Dinner was at a small restaurant that spilled out into the walkway as so many cafes do in Milan. It was an old marble building lined with wine. One of my business colleagues chose a chianti that was full and tangy but not nearly as tart as the chiantis I have had in the US. She has been an amazing resource for me on my first visit to Europe, and not just in the area of wine. She is very patient with my inexperience and provides all sorts of helpful hints on how to navigate foreign terrain. And she does know how to pick a good bottle of wine.
Along with the chianti, I had my favorite Italian dish - raviloi filled with spinach. This came tossed with an unfamiliar butter sauce similar to the sauce I had with Sunday's dinner. And still the only flavor I recognize is butter, but I know there is more to it than that. It is smooth and a little creamy and just a little oily and very very good. The raviolis were tender and filled with spinach and ricotta but not as full as the raviolis my colleague had on Sunday. Still, they tasted incredible. There is nothing like hand-made pasta, tender and slightly chewy. People who have only had dried pasta do not really know what pasta tastes like.
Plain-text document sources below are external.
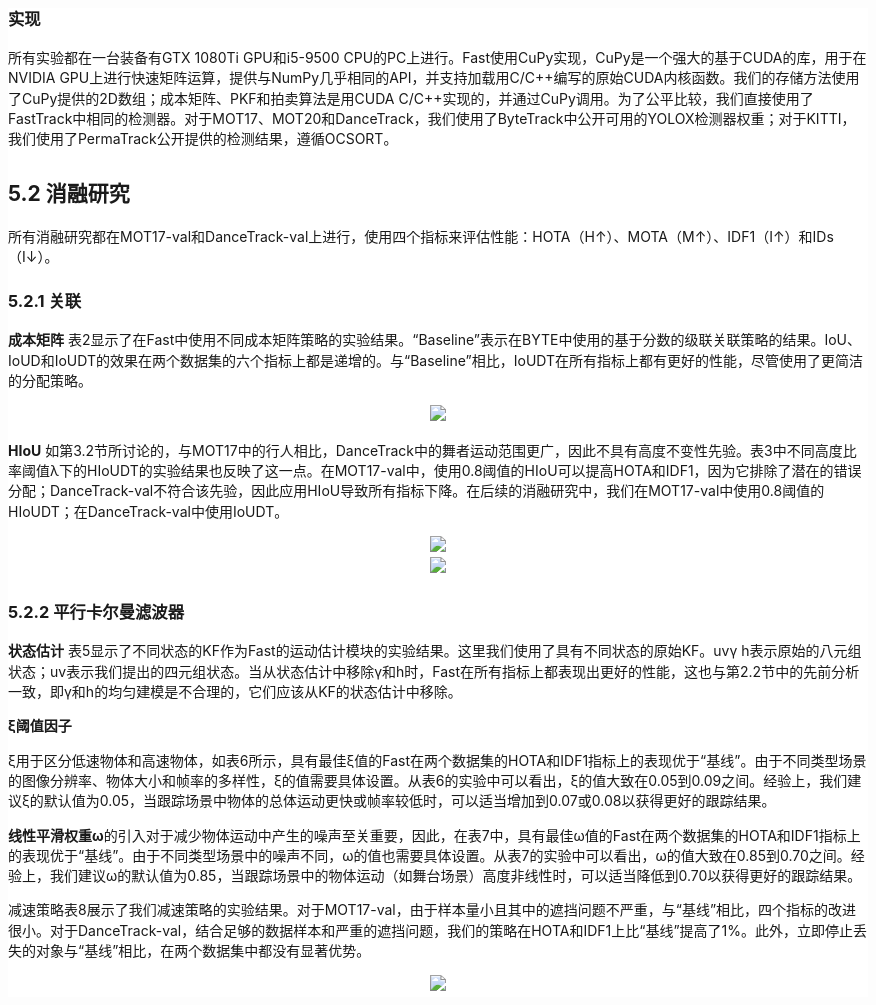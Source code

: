 ### 实现
所有实验都在一台装备有GTX 1080Ti GPU和i5-9500 CPU的PC上进行。Fast使用CuPy实现，CuPy是一个强大的基于CUDA的库，用于在NVIDIA GPU上进行快速矩阵运算，提供与NumPy几乎相同的API，并支持加载用C/C++编写的原始CUDA内核函数。我们的存储方法使用了CuPy提供的2D数组；成本矩阵、PKF和拍卖算法是用CUDA C/C++实现的，并通过CuPy调用。为了公平比较，我们直接使用了FastTrack中相同的检测器。对于MOT17、MOT20和DanceTrack，我们使用了ByteTrack中公开可用的YOLOX检测器权重；对于KITTI，我们使用了PermaTrack公开提供的检测结果，遵循OCSORT。

## 5.2 消融研究
所有消融研究都在MOT17-val和DanceTrack-val上进行，使用四个指标来评估性能：HOTA（H↑）、MOTA（M↑）、IDF1（I↑）和IDs（I↓）。

### 5.2.1 关联
**成本矩阵**
表2显示了在Fast中使用不同成本矩阵策略的实验结果。“Baseline”表示在BYTE中使用的基于分数的级联关联策略的结果。IoU、IoUD和IoUDT的效果在两个数据集的六个指标上都是递增的。与“Baseline”相比，IoUDT在所有指标上都有更好的性能，尽管使用了更简洁的分配策略。

<div align=center>
   <img src="https://img-blog.csdnimg.cn/direct/56fce32136bd42a283e91f64bd9d2797.png" width="800" />
</div>


**HIoU**
如第3.2节所讨论的，与MOT17中的行人相比，DanceTrack中的舞者运动范围更广，因此不具有高度不变性先验。表3中不同高度比率阈值λ下的HIoUDT的实验结果也反映了这一点。在MOT17-val中，使用0.8阈值的HIoU可以提高HOTA和IDF1，因为它排除了潜在的错误分配；DanceTrack-val不符合该先验，因此应用HIoU导致所有指标下降。在后续的消融研究中，我们在MOT17-val中使用0.8阈值的HIoUDT；在DanceTrack-val中使用IoUDT。

<div align=center>
   <img src="https://img-blog.csdnimg.cn/direct/05f1d83826004603aaa9d92b1ea22a11.png" width="800" />
</div>

<div align=center>
   <img src="https://img-blog.csdnimg.cn/direct/1b2e466fdaf64d5da7d6df1e5eaf4a25.png" width="800" />
</div>

### 5.2.2 平行卡尔曼滤波器
**状态估计**
表5显示了不同状态的KF作为Fast的运动估计模块的实验结果。这里我们使用了具有不同状态的原始KF。uvγ h表示原始的八元组状态；uv表示我们提出的四元组状态。当从状态估计中移除γ和h时，Fast在所有指标上都表现出更好的性能，这也与第2.2节中的先前分析一致，即γ和h的均匀建模是不合理的，它们应该从KF的状态估计中移除。

**ξ阈值因子**

ξ用于区分低速物体和高速物体，如表6所示，具有最佳ξ值的Fast在两个数据集的HOTA和IDF1指标上的表现优于“基线”。由于不同类型场景的图像分辨率、物体大小和帧率的多样性，ξ的值需要具体设置。从表6的实验中可以看出，ξ的值大致在0.05到0.09之间。经验上，我们建议ξ的默认值为0.05，当跟踪场景中物体的总体运动更快或帧率较低时，可以适当增加到0.07或0.08以获得更好的跟踪结果。

**线性平滑权重ω**的引入对于减少物体运动中产生的噪声至关重要，因此，在表7中，具有最佳ω值的Fast在两个数据集的HOTA和IDF1指标上的表现优于“基线”。由于不同类型场景中的噪声不同，ω的值也需要具体设置。从表7的实验中可以看出，ω的值大致在0.85到0.70之间。经验上，我们建议ω的默认值为0.85，当跟踪场景中的物体运动（如舞台场景）高度非线性时，可以适当降低到0.70以获得更好的跟踪结果。

减速策略表8展示了我们减速策略的实验结果。对于MOT17-val，由于样本量小且其中的遮挡问题不严重，与“基线”相比，四个指标的改进很小。对于DanceTrack-val，结合足够的数据样本和严重的遮挡问题，我们的策略在HOTA和IDF1上比“基线”提高了1%。此外，立即停止丢失的对象与“基线”相比，在两个数据集中都没有显著优势。

<div align=center>
   <img src="https://img-blog.csdnimg.cn/direct/ccdec6097e534767bb679c6cc2163e3d.png" width="800" />
</div>
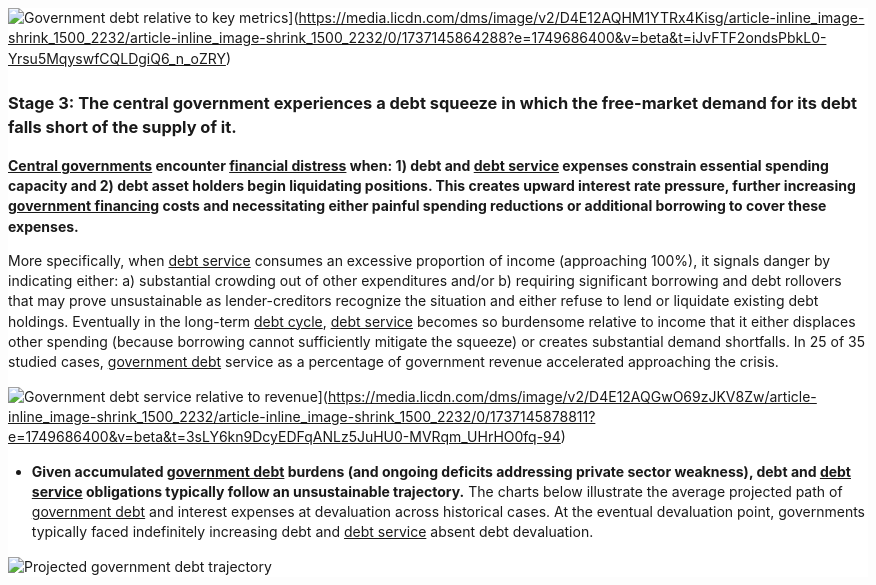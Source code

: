 ![Government debt]([Global%20Fixed%20Income%20Markets) relative to key metrics](https://media.licdn.com/dms/image/v2/D4E12AQHM1YTRx4Kisg/article-inline_image-shrink_1500_2232/article-inline_image-shrink_1500_2232/0/1737145864288?e=1749686400&v=beta&t=iJvFTF2ondsPbkL0-Yrsu5MqyswfCQLDgiQ6_n_oZRY)

### Stage 3: The central government experiences a debt squeeze in which the free-market demand for its debt falls short of the supply of it.

**[Central governments](../How%20Countries%20Go%20Broke%20-%20Chapter%204%20&%20Chapter%205.md) encounter [financial distress](../../../../Financial%20Markets%20and%20Institutions/III.%20Liquidity%20of%20Assets/Class%205-%20Private%20Information,%20Liquidity,%20and%20Securitization/Southland%20Corp.%20(c).md) when: 1) debt and [debt service](../../../../Financial%20Engineering/Notes%20on%20Currency%20Swaps.md) expenses constrain essential spending capacity and 2) debt asset holders begin liquidating positions. This creates upward interest rate pressure, further increasing [government financing](../How%20Countries%20Go%20Broke-Chapter%206%20&%20Chapter%207.md) costs and necessitating either painful spending reductions or additional borrowing to cover these expenses.**

More specifically, when [debt service](../../../../Financial%20Engineering/Notes%20on%20Currency%20Swaps.md) consumes an excessive proportion of income (approaching 100%), it signals danger by indicating either: a) substantial crowding out of other expenditures and/or b) requiring significant borrowing and debt rollovers that may prove unsustainable as lender-creditors recognize the situation and either refuse to lend or liquidate existing debt holdings. Eventually in the long-term [debt cycle](../../Chapters/US%20Debt%20Crisis%20and%20Adjustment%201928-1937.md), [debt service](../../../../Financial%20Engineering/Notes%20on%20Currency%20Swaps.md) becomes so burdensome relative to income that it either displaces other spending (because borrowing cannot sufficiently mitigate the squeeze) or creates substantial demand shortfalls. In 25 of 35 studied cases, [government debt](../../../../Financial%20Markets/Fixed%20Income%20Securities%20Tools%20for%20Today's%20Markets/Front%20Matter/Global%20Fixed%20Income%20Markets.md) service as a percentage of government revenue accelerated approaching the crisis.

![Government debt]([Global%20Fixed%20Income%20Markets) service relative to revenue](https://media.licdn.com/dms/image/v2/D4E12AQGwO69zJKV8Zw/article-inline_image-shrink_1500_2232/article-inline_image-shrink_1500_2232/0/1737145878811?e=1749686400&v=beta&t=3sLY6kn9DcyEDFqANLz5JuHU0-MVRqm_UHrHO0fq-94)

- **Given accumulated [government debt](../../../../Financial%20Markets/Fixed%20Income%20Securities%20Tools%20for%20Today's%20Markets/Front%20Matter/Global%20Fixed%20Income%20Markets.md) burdens (and ongoing deficits addressing private sector weakness), debt and [debt service](../../../../Financial%20Engineering/Notes%20on%20Currency%20Swaps.md) obligations typically follow an unsustainable trajectory.** The charts below illustrate the average projected path of [government debt](../../../../Financial%20Markets/Fixed%20Income%20Securities%20Tools%20for%20Today's%20Markets/Front%20Matter/Global%20Fixed%20Income%20Markets.md) and interest expenses at devaluation across historical cases. At the eventual devaluation point, governments typically faced indefinitely increasing debt and [debt service](../../../../Financial%20Engineering/Notes%20on%20Currency%20Swaps.md) absent debt devaluation.

![Projected [government debt](../../../../Financial%20Markets/Fixed%20Income%20Securities%20Tools%20for%20Today's%20Markets/Front%20Matter/Global%20Fixed%20Income%20Markets.md) trajectory](https://media.licdn.com/dms/image/v2/D4E12AQEK8H0In6CNYA/article-inline_image-shrink_1500_2232/article-inline_image-shrink_1500_2232/0/1737145901810?e=1749686400&v=beta&t=kL1ZIR0rZ3IdN9bny5vvOY0xCY_8bV_hxuX9UdJjmWU)
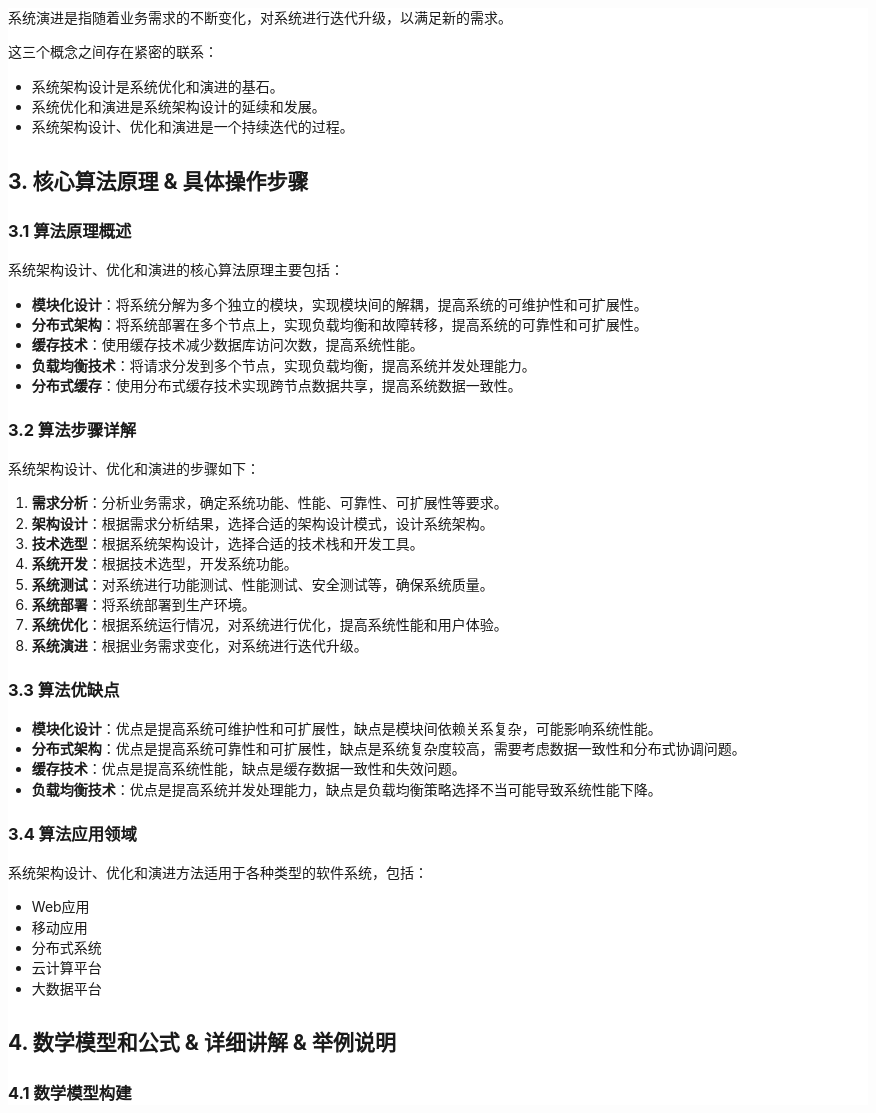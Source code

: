 系统演进是指随着业务需求的不断变化，对系统进行迭代升级，以满足新的需求。

这三个概念之间存在紧密的联系：

- 系统架构设计是系统优化和演进的基石。
- 系统优化和演进是系统架构设计的延续和发展。
- 系统架构设计、优化和演进是一个持续迭代的过程。

## 3. 核心算法原理 & 具体操作步骤
### 3.1 算法原理概述

系统架构设计、优化和演进的核心算法原理主要包括：

- **模块化设计**：将系统分解为多个独立的模块，实现模块间的解耦，提高系统的可维护性和可扩展性。
- **分布式架构**：将系统部署在多个节点上，实现负载均衡和故障转移，提高系统的可靠性和可扩展性。
- **缓存技术**：使用缓存技术减少数据库访问次数，提高系统性能。
- **负载均衡技术**：将请求分发到多个节点，实现负载均衡，提高系统并发处理能力。
- **分布式缓存**：使用分布式缓存技术实现跨节点数据共享，提高系统数据一致性。

### 3.2 算法步骤详解

系统架构设计、优化和演进的步骤如下：

1. **需求分析**：分析业务需求，确定系统功能、性能、可靠性、可扩展性等要求。
2. **架构设计**：根据需求分析结果，选择合适的架构设计模式，设计系统架构。
3. **技术选型**：根据系统架构设计，选择合适的技术栈和开发工具。
4. **系统开发**：根据技术选型，开发系统功能。
5. **系统测试**：对系统进行功能测试、性能测试、安全测试等，确保系统质量。
6. **系统部署**：将系统部署到生产环境。
7. **系统优化**：根据系统运行情况，对系统进行优化，提高系统性能和用户体验。
8. **系统演进**：根据业务需求变化，对系统进行迭代升级。

### 3.3 算法优缺点

- **模块化设计**：优点是提高系统可维护性和可扩展性，缺点是模块间依赖关系复杂，可能影响系统性能。
- **分布式架构**：优点是提高系统可靠性和可扩展性，缺点是系统复杂度较高，需要考虑数据一致性和分布式协调问题。
- **缓存技术**：优点是提高系统性能，缺点是缓存数据一致性和失效问题。
- **负载均衡技术**：优点是提高系统并发处理能力，缺点是负载均衡策略选择不当可能导致系统性能下降。

### 3.4 算法应用领域

系统架构设计、优化和演进方法适用于各种类型的软件系统，包括：

- Web应用
- 移动应用
- 分布式系统
- 云计算平台
- 大数据平台

## 4. 数学模型和公式 & 详细讲解 & 举例说明
### 4.1 数学模型构建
For dessert, there was an amazing selection, including a creme brulee covered with glazed berries, a lemon bomb and everyone's favorite Italian export tiaramisu. I had to try it. And it was nothing like its American rendition. This was a sizable slice of primarily custard covered with a generous coating of what tasted like cinnamon and espresso powder. The custard was rich and very creamy and more milk than egg. There was no hint of sweet cheese in this tiaramisu like I usually get in the States. At the very bottom were two small pieces of cake soaked in espresso that was sharply bitter next to the custard and provided a juxtapostion that was utterly satisfying. The network administrator in our group got the lemon bomb and let us taste. The light cake was covered with a thick layer of cream. The lemon flavor was strong and natural and not too sweet. The next time I see this on the menu, I will definitely try a full serving.
We walked off at least part of the dinner and saw the statue of Leonardo da Vinci. Most of the shops were closed by the time we finished dinner. A quick metro ride later, we were back at the hotel, and I was in bed, wide awake from the tiaramisu but happy.